Когда Гаммич был совсем маленьким котенком, он искренне считал, что ладони Старого Коня – это бесшерстные котята, прикрепленные к его рукам, но живущие собственной жизнью. Как же он ненавидел и любил этих пятилапых желтоватых чудищ, его первых партнеров по играм и противников в битвах!
Но даже эти дикие, навсегда отброшенные представления оказались безобидными фантазиями в сравнении с правдой о нем самом!

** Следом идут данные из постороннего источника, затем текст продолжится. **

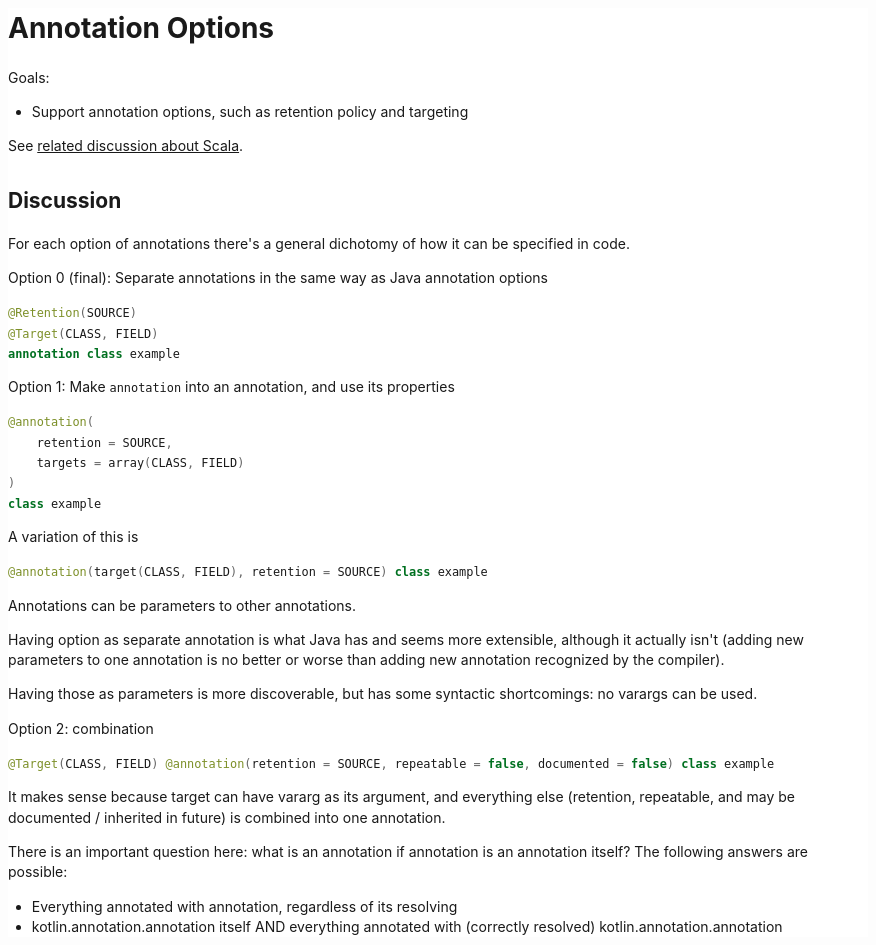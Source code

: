 # Annotation Options

Goals:
* Support annotation options, such as retention policy and targeting

See [related discussion about Scala](http://lampwww.epfl.ch/~mihaylov/attributes.html).

## Discussion

For each option of annotations there's a general dichotomy of how it can be specified in code.

Option 0 (final): Separate annotations in the same way as Java annotation options

``` kotlin
@Retention(SOURCE)
@Target(CLASS, FIELD)
annotation class example
```

Option 1: Make `annotation` into an annotation, and use its properties

``` kotlin
@annotation(
    retention = SOURCE,
    targets = array(CLASS, FIELD)
)
class example
```

A variation of this is

``` kotlin
@annotation(target(CLASS, FIELD), retention = SOURCE) class example
```

Annotations can be parameters to other annotations.

Having option as separate annotation is what Java has and seems more extensible, although it actually isn't (adding new parameters to one annotation is no better or worse than adding new annotation recognized by the compiler).

Having those as parameters is more discoverable, but has some syntactic shortcomings: no varargs can be used.

Option 2: combination

``` kotlin
@Target(CLASS, FIELD) @annotation(retention = SOURCE, repeatable = false, documented = false) class example
```

It makes sense because target can have vararg as its argument, and everything else (retention, repeatable, and may be documented / inherited in future) is combined into one annotation.

There is an important question here: what is an annotation if annotation is an annotation itself? The following answers are possible:
* Everything annotated with annotation, regardless of its resolving
* kotlin.annotation.annotation itself AND everything annotated with (correctly resolved) kotlin.annotation.annotation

Некогда лоб Зевса разошелся, чтобы родилась Минерва. Гаммич же появился на свет из складок махрового банного халата – любимой одежды Старого Коня. Котенок был интуитивно убежден в верности этой теории и доказал ее себе, как всякий Декарт или Аристотель. Где-то в волнах старого халата атомы его тела собрались вместе и устремились в жизнь. В самых первых своих воспоминаниях он нежился, завернутый в махровую ткань и согретый человеческим теплом. Старый Конь и Кис-Кис были его настоящими родителями. Другая теория, которую он время от времени слышал от Старого Коня и Кис-Кис, гласила, что он был единственным выжившим котенком из всего выводка, брошенного у соседней двери, ослабел из-за недостатка витаминов, лишился кончика хвоста и шерсти на лапах и его выкармливали из пипетки желтоватой молочно-витаминной смесью для возвращения сил и здоровья, – одно из тех рациональных объяснений, какими природа всегда окутывает тайну рождения героев, мудро скрывая правду от умов, не способных ее вынести, и такое же фальшивое, как трогательная убежденность Старого Коня и Кис-Кис в том, что Малыш и Сестренка – их собственные дети, а не помет Ашшурбанипала и Клеопатры.